China Telecom,China's largest broadband internet provider, will primarily rely on DSL to provide broadband access to its customers, said Tian Hong, deputy general manager of its Network Planning Division.
Nevertheless, Intel has pushed WiMax as an alternative to broadband over DSL in China.
In June, the company announced an agreement to try WiMax-based internet services in two Chinese cities, Dalian and Chengdu, although it did not release details of when the trials are expected to begin, how many users would be involved, or which operators would participate.
The announcement was made based on agreements signed with local authorities in these cities and does not involve operators or officials at the national level, said Sean Maloney, the executive vice-president and general manager of Intel's Communications Group.

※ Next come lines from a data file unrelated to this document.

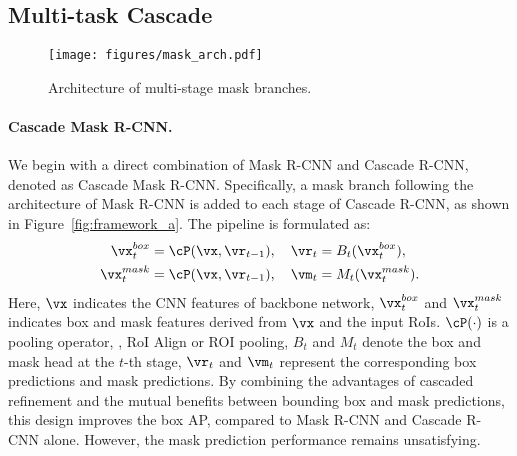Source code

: \documentclass[10pt,twocolumn,letterpaper]{article}
\begin{document}
\subsection{Multi-task Cascade}
\label{subsec:multi-task}

\begin{figure}
	\centering
	\texttt{[image: figures/mask\_arch.pdf]}
	\caption{Architecture of multi-stage mask branches.}
	\label{fig:mask-arch}
\end{figure}

\paragraph{Cascade Mask R-CNN.}
We begin with a direct combination of Mask R-CNN and Cascade R-CNN,
denoted as Cascade Mask R-CNN. Specifically, a mask branch following the
architecture of Mask R-CNN is added to each stage of Cascade R-CNN, as shown in
Figure~\ref{fig:framework_a}.
The pipeline is formulated as:
\begin{equation}
	\label{equ:framework_a}
	\begin{split}
		\vx_t^{box} = \cP(\vx, \vr_{t-1})&,  \quad \vr_t = B_t(\vx_t^{box}), \\
		\vx_t^{mask} = \cP(\vx, \vr_{t-1})&,  \quad \vm_t = M_t(\vx_t^{mask}).
	\end{split}
\end{equation}
Here, $\vx$ indicates the CNN features of backbone network,
$\vx_t^{box}$ and $\vx_t^{mask}$ indicates box and mask features derived from
$\vx$ and the input RoIs.
$\cP(\cdot)$ is a pooling operator, \eg, RoI Align or ROI pooling,
$B_t$ and $M_t$ denote the box and mask head at the $t$-th stage,
$\vr_t$ and $\vm_t$ represent the corresponding box predictions and
mask predictions.
By combining the advantages of cascaded refinement and the mutual benefits
between bounding box and mask predictions, this design improves
the box AP, compared to Mask R-CNN and Cascade R-CNN alone.
However, the mask prediction performance remains unsatisfying.

\vspace{-7pt}
\end{document}
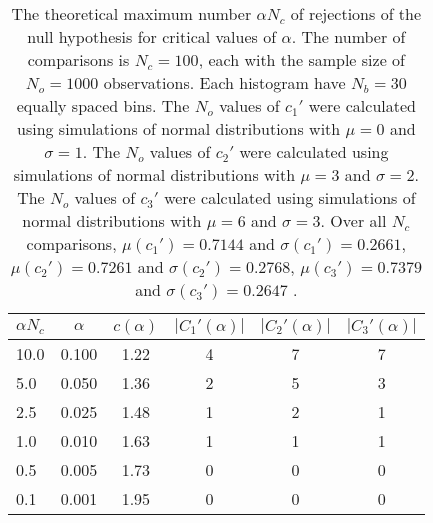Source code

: \begin{table}[h!]
\begin{center}
\begin{tabular}{| l | c | c | c | c | c |}\hline
$\alpha N_c$ & $\alpha$ & $c(\alpha)$ & $|C_1'(\alpha)|$ & $|C_2'(\alpha)|$ & $|C_3'(\alpha)|$ \\\hline
10.0 & 0.100 & 1.22 & 4 & 7 & 7 \\\hline
5.0 & 0.050 & 1.36 & 2 & 5 & 3 \\\hline
2.5 & 0.025 & 1.48 & 1 & 2 & 1 \\\hline
1.0 & 0.010 & 1.63 & 1 & 1 & 1 \\\hline
0.5 & 0.005 & 1.73 & 0 & 0 & 0 \\\hline
0.1 & 0.001 & 1.95 & 0 & 0 & 0 \\\hline
\end{tabular}
\caption{The theoretical maximum number $\alpha N_c$ of rejections
of the null hypothesis for critical values of $\alpha$.
The number of comparisons is $N_c=100$,
each with the sample size of $N_o=1000$ observations.
Each histogram have $N_b=30$ equally spaced bins.
The $N_o$ values of $c_1'$ were calculated using simulations of
 normal distributions with $\mu=0$ and $\sigma=1$.
The $N_o$ values of $c_2'$ were calculated using simulations of
 normal distributions with $\mu=3$ and $\sigma=2$.
The $N_o$ values of $c_3'$ were calculated using simulations of
 normal distributions with $\mu=6$ and $\sigma=3$.
Over all $N_c$ comparisons,
 $\mu(c_1')=0.7144$ and $\sigma(c_1')=0.2661$,
 $\mu(c_2')=0.7261$ and $\sigma(c_2')=0.2768$,
 $\mu(c_3')=0.7379$ and $\sigma(c_3')=0.2647$ .
}
\end{center}
\end{table}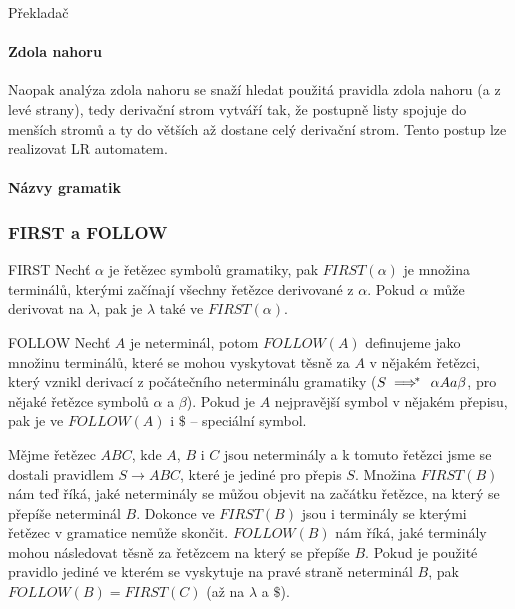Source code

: \begin{definiceN}{Překladač}
\paragraph{Zdola nahoru} Naopak analýza zdola nahoru se snaží hledat použitá pravidla zdola nahoru (a z levé strany), tedy derivační strom vytváří tak, že postupně listy spojuje do menších stromů a ty do větších až dostane celý derivační strom. Tento postup lze realizovat LR automatem. 

\paragraph{Názvy gramatik} 


\subsubsection{FIRST a FOLLOW}

\begin{definiceN}{FIRST}
	Nechť \(\alpha\) je řetězec symbolů gramatiky, pak \(FIRST(\alpha)\) je množina terminálů, kterými začínají všechny řetězce derivované z \(\alpha\). Pokud \(\alpha\) může derivovat na \(\lambda\), pak je \(\lambda\) také ve \(FIRST(\alpha)\).
\end{definiceN}

\begin{definiceN}{FOLLOW}
	Nechť \(A\) je neterminál, potom \(FOLLOW(A)\) definujeme jako množinu terminálů, které se mohou vyskytovat těsně za \(A\) v nějakém řetězci, který vznikl derivací z počátečního neterminálu gramatiky (\(S \implies \hskip -0.7em ^* \hskip 0.7em \alpha A a \beta\), pro nějaké řetězce symbolů \(\alpha\) a \(\beta\)). Pokud je \(A\) nejpravější symbol v nějakém přepisu, pak je ve \(FOLLOW(A)\) i \(\$\) -- speciální symbol.
\end{definiceN}

\begin{priklad}
	Mějme řetězec \(ABC\), kde \(A\), \(B\) i \(C\) jsou neterminály a k tomuto řetězci jsme se dostali pravidlem \(S \to ABC\), které je jediné pro přepis \(S\). Množina \(FIRST(B)\) nám teď říká, jaké neterminály se můžou objevit na začátku řetězce, na který se přepíše neterminál \(B\). Dokonce ve \(FIRST(B)\) jsou i terminály se kterými řetězec v gramatice nemůže skončit. \(FOLLOW(B)\) nám říká, jaké terminály mohou následovat těsně za řetězcem na který se přepíše \(B\). Pokud je použité pravidlo jediné ve kterém se vyskytuje na pravé straně neterminál \(B\), pak \(FOLLOW(B) = FIRST(C)\) (až na \(\lambda\) a \(\$\)).
\end{priklad}


\end{definiceN}
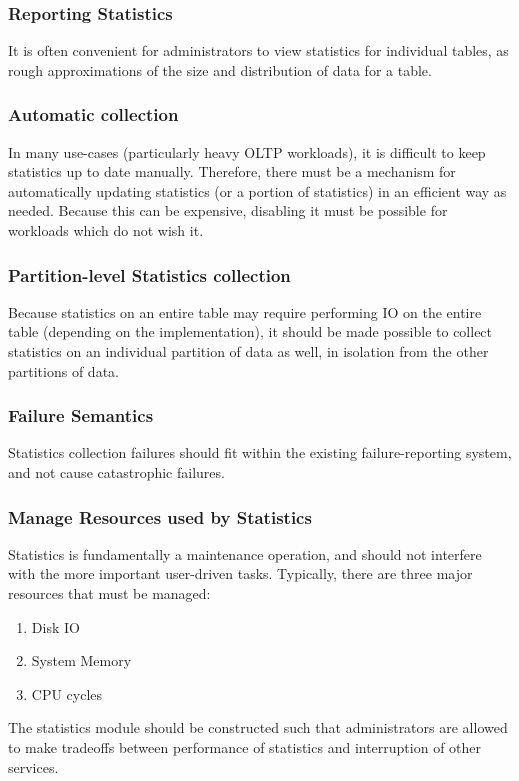 \subsubsection{Reporting Statistics}
It is often convenient for administrators to view statistics for individual tables, as rough approximations of the size and distribution of data for a table.

\subsubsection{Automatic collection}
In many use-cases (particularly heavy OLTP workloads), it is difficult to keep statistics up to date manually. Therefore, there must be a mechanism for automatically updating statistics (or a portion of statistics) in an efficient way as needed. Because this can be expensive, disabling it must be possible for workloads which do not wish it.

\subsubsection{Partition-level Statistics collection}
Because statistics on an entire table may require performing IO on the entire table (depending on the implementation), it should be made possible to collect statistics on an individual partition of data as well, in isolation from the other partitions of data.

\subsubsection{Failure Semantics}
Statistics collection failures should fit within the existing failure-reporting system, and not cause catastrophic failures.

\subsubsection{Manage Resources used by Statistics}
Statistics is fundamentally a maintenance operation, and should not interfere with the more important user-driven tasks. Typically, there are three major resources that must be managed:

\begin{enumerate}
\item Disk IO
\item System Memory
\item CPU cycles
\end{enumerate}

The statistics module should be constructed such that administrators are allowed to make tradeoffs between performance of statistics and interruption of other services.

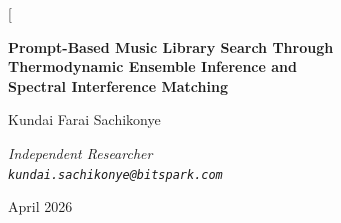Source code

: \documentclass[11pt,twocolumn,a4paper]{article}
\begin{document}
\twocolumn[
\begin{@twocolumnfalse}
\begin{center}

{\LARGE\bfseries Prompt-Based Music Library Search Through\\[4pt]
Thermodynamic Ensemble Inference and\\[4pt]
Spectral Interference Matching}

\vspace{12pt}

{\large Kundai Farai Sachikonye}

\vspace{6pt}

{\small\itshape Independent Researcher \\[0.3em]
\texttt{kundai.sachikonye@bitspark.com}}

\vspace{6pt}

{\small April 2026}

\vspace{14pt}


\end{center}
\end{@twocolumnfalse}
\end{document}
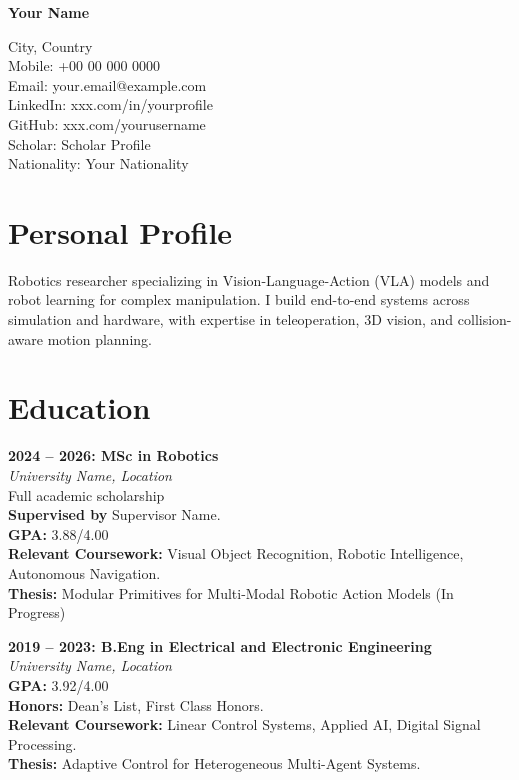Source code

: \documentclass[11pt,a4paper]{article}
\newcommand{\blueitem}[1]{\textcolor{subtitleblue}{\textbf{#1}}}
\begin{document}
{\Huge \textbf{\textcolor{titleblue}{Your Name}}} \vspace{0.2em}

City, Country \\
Mobile: +00 00 000 0000 \\
Email: your.email@example.com \\
LinkedIn: xxx.com/in/yourprofile \\
GitHub: xxx.com/yourusername \\
Scholar: Scholar Profile \\
Nationality: Your Nationality

\vspace{0.4em}

\section*{Personal Profile}
Robotics researcher specializing in Vision-Language-Action (VLA) models and robot learning for complex manipulation. I build end-to-end systems across simulation and hardware, with expertise in teleoperation, 3D vision, and collision-aware motion planning.

\section*{Education}

\blueitem{2024 -- 2026: MSc in Robotics} \\
\textit{University Name, Location} \\
Full academic scholarship \\
\textbf{Supervised by} Supervisor Name. \\
\textbf{GPA:} 3.88/4.00 \\
\textbf{Relevant Coursework:} Visual Object Recognition, Robotic Intelligence, Autonomous Navigation. \\
\textbf{Thesis:} Modular Primitives for Multi-Modal Robotic Action Models (In Progress)

\vspace{0.3em}

\blueitem{2019 -- 2023: B.Eng in Electrical and Electronic Engineering} \\
\textit{University Name, Location} \\
\textbf{GPA:} 3.92/4.00 \\
\textbf{Honors:} Dean's List, First Class Honors. \\
\textbf{Relevant Coursework:} Linear Control Systems, Applied AI, Digital Signal Processing. \\
\textbf{Thesis:} Adaptive Control for Heterogeneous Multi-Agent Systems.
\end{document}
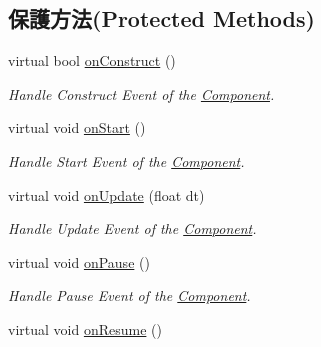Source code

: \subsection*{保護方法(Protected Methods)}
\begin{DoxyCompactItemize}
\item 
virtual bool \hyperlink{class_magnum_1_1_camera_component_ac7ea89b8cd16133d963a5cc54942f22f}{on\+Construct} ()
\begin{DoxyCompactList}\small\item\em Handle Construct Event of the \hyperlink{class_magnum_1_1_component}{Component}. \end{DoxyCompactList}\item 
virtual void \hyperlink{class_magnum_1_1_camera_component_ae4ee1cdff7b10f4d275d4db47e7f2c55}{on\+Start} ()\hypertarget{class_magnum_1_1_camera_component_ae4ee1cdff7b10f4d275d4db47e7f2c55}{}\label{class_magnum_1_1_camera_component_ae4ee1cdff7b10f4d275d4db47e7f2c55}

\begin{DoxyCompactList}\small\item\em Handle Start Event of the \hyperlink{class_magnum_1_1_component}{Component}. \end{DoxyCompactList}\item 
virtual void \hyperlink{class_magnum_1_1_camera_component_aaf42005f7bc8c4f93b609c8666d65a30}{on\+Update} (float dt)
\begin{DoxyCompactList}\small\item\em Handle Update Event of the \hyperlink{class_magnum_1_1_component}{Component}. \end{DoxyCompactList}\item 
virtual void \hyperlink{class_magnum_1_1_camera_component_af22f1839001c7eea5c4de87fd5901212}{on\+Pause} ()\hypertarget{class_magnum_1_1_camera_component_af22f1839001c7eea5c4de87fd5901212}{}\label{class_magnum_1_1_camera_component_af22f1839001c7eea5c4de87fd5901212}

\begin{DoxyCompactList}\small\item\em Handle Pause Event of the \hyperlink{class_magnum_1_1_component}{Component}. \end{DoxyCompactList}\item 
virtual void \hyperlink{class_magnum_1_1_camera_component_a5808958ab0c9cd496bf419b15a9bab1f}{on\+Resume} ()\hypertarget{class_magnum_1_1_camera_component_a5808958ab0c9cd496bf419b15a9bab1f}{}\label{class_magnum_1_1_camera_component_a5808958ab0c9cd496bf419b15a9bab1f}


\end{DoxyCompactItemize}
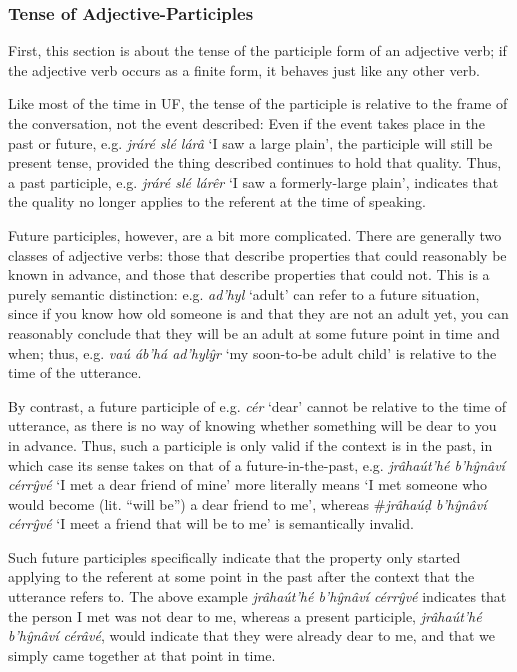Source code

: \documentclass[a4paper, 12pt, twoside, final]{article}
\let \w \textit
\begin{document}
\subsubsection{Tense of Adjective-Participles}
First, this section is about the tense of the participle form of an adjective verb; if the adjective verb occurs as a
finite form, it behaves just like any other verb.

Like most of the time in UF, the tense of the participle is relative to the frame of the conversation, not
the event described: Even if the event takes place in the past or future, e.g. \w{jráré slé lárâ} ‘I saw a large plain’,
the participle will still be present tense, provided the thing described continues to hold that quality. Thus, a past
participle, e.g. \w{jráré slé lárêr} ‘I saw a formerly-large plain’, indicates that the quality no longer applies to
the referent at the time of speaking.

Future participles, however, are a bit more complicated. There are generally two classes of adjective verbs: those that
describe properties that
could reasonably be known in advance, and those that describe properties that could not. This is a purely semantic distinction: e.g. \w{ad’hyl}
‘adult’ can refer to a future situation, since if you know how old someone is and that they are not an adult yet, you
can reasonably conclude that they will be an adult at some future point in time and when; thus, e.g. \w{vaú áb’há ad’hylŷr}
‘my soon-to-be adult child’ is relative to the time of the utterance.

By contrast, a future participle of e.g. \w{cér} ‘dear’ cannot be relative to the time of utterance, as there is no way of
knowing whether something will be dear to you in advance. Thus, such a participle is only valid if the context is in
the past, in which case its sense takes on that of a future-in-the-past, e.g. \w{jrâhaút’hé b’hŷnâví cérrŷvé} ‘I met a dear
friend of mine’ more literally means ‘I met someone who would become (lit. “will be”) a dear friend to me’, whereas
\#\w{jrâhaúḍ b’hŷnâví cérrŷvé} ‘I meet a friend that will be to me’ is semantically invalid.

Such future participles specifically indicate that the property only started applying to the referent at some point in the
past after the context that the utterance refers to. The above example \w{jrâhaút’hé b’hŷnâví cérrŷvé} indicates that the
person I met was not dear to me, whereas a present participle, \w{jrâhaút’hé b’hŷnâví cérâvé}, would indicate that
they were already dear to me, and that we simply came together at that point in time.
\end{document}
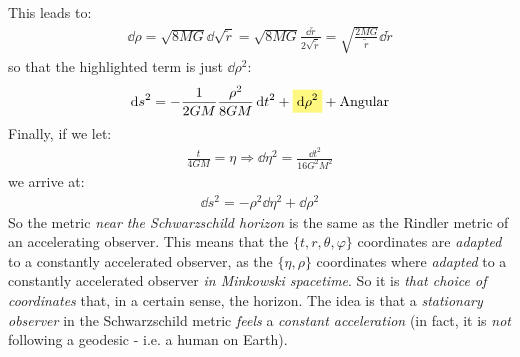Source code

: \documentclass[../template.tex]{subfiles}
\begin{document}
This leads to:
\begin{align*}
    \dd{\rho} = \sqrt{8 MG} \dd{\sqrt{\tilde{r}}} = \sqrt{8 MG} \frac{\dd{\tilde{r}}}{2\sqrt{\tilde{r}}}  = \sqrt{\frac{2MG}{\tilde{r}} } \dd{\tilde{r}}
\end{align*}
so that the highlighted term is just $\dd{\rho}^2$:
\begin{align*}
    \dd{s}^2 = -\frac{1}{2GM} \frac{\rho^2}{8 GM} \dd{t}^2 +\hlc{Yellow}{ \dd{\rho}^2 }+ \text{Angular}  
\end{align*} 
Finally, if we let:
\begin{align*}
    \frac{t}{4GM} = \eta \Rightarrow \dd{\eta}^2 = \frac{\dd{t}^2}{16 G^2M^2}  
\end{align*}
we arrive at:
\begin{align*}
    \dd{s}^2 = -\rho^2 \dd{\eta}^2 + \dd{\rho}^2
\end{align*}
So the metric \textit{near the Schwarzschild horizon} is the same as the Rindler metric of an accelerating observer. This means that the $\{t,r,\theta,\varphi\}$ coordinates are \textit{adapted} to a constantly accelerated observer, as the $\{\eta, \rho\}$ coordinates where \textit{adapted} to a constantly accelerated observer \textit{in Minkowski spacetime}. So it is \textit{that choice of coordinates} that, in a certain sense,  the horizon. The idea is that a \textit{stationary observer} in the Schwarzschild metric \textit{feels} a \textit{constant acceleration} (in fact, it is \textit{not} following a geodesic - i.e. a human on Earth).
\end{document}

While Crupi thinks there is little potential in WiMax as a way of providing broadband internet access to homes, he sees promise in the mobile version of the technology, which will let users log on to internet services provided by a mobile operator from any location within a large area, such as a city, using a notebook, phone or PDA.
"The key issue is for WiMax to rationalise itself with cellular standards somehow, and I think if that works out it will be fairly big," Crupi said.
Despite Intel's enthusiasm for WiMax as a means of providing broadband internet access to homes and offices, Crupi thinks the company is more focused on the mobile version of WiMax. "I don't underestimate Intel and what they can do with their marketing power, but I think their play will be more on the portability side," he said.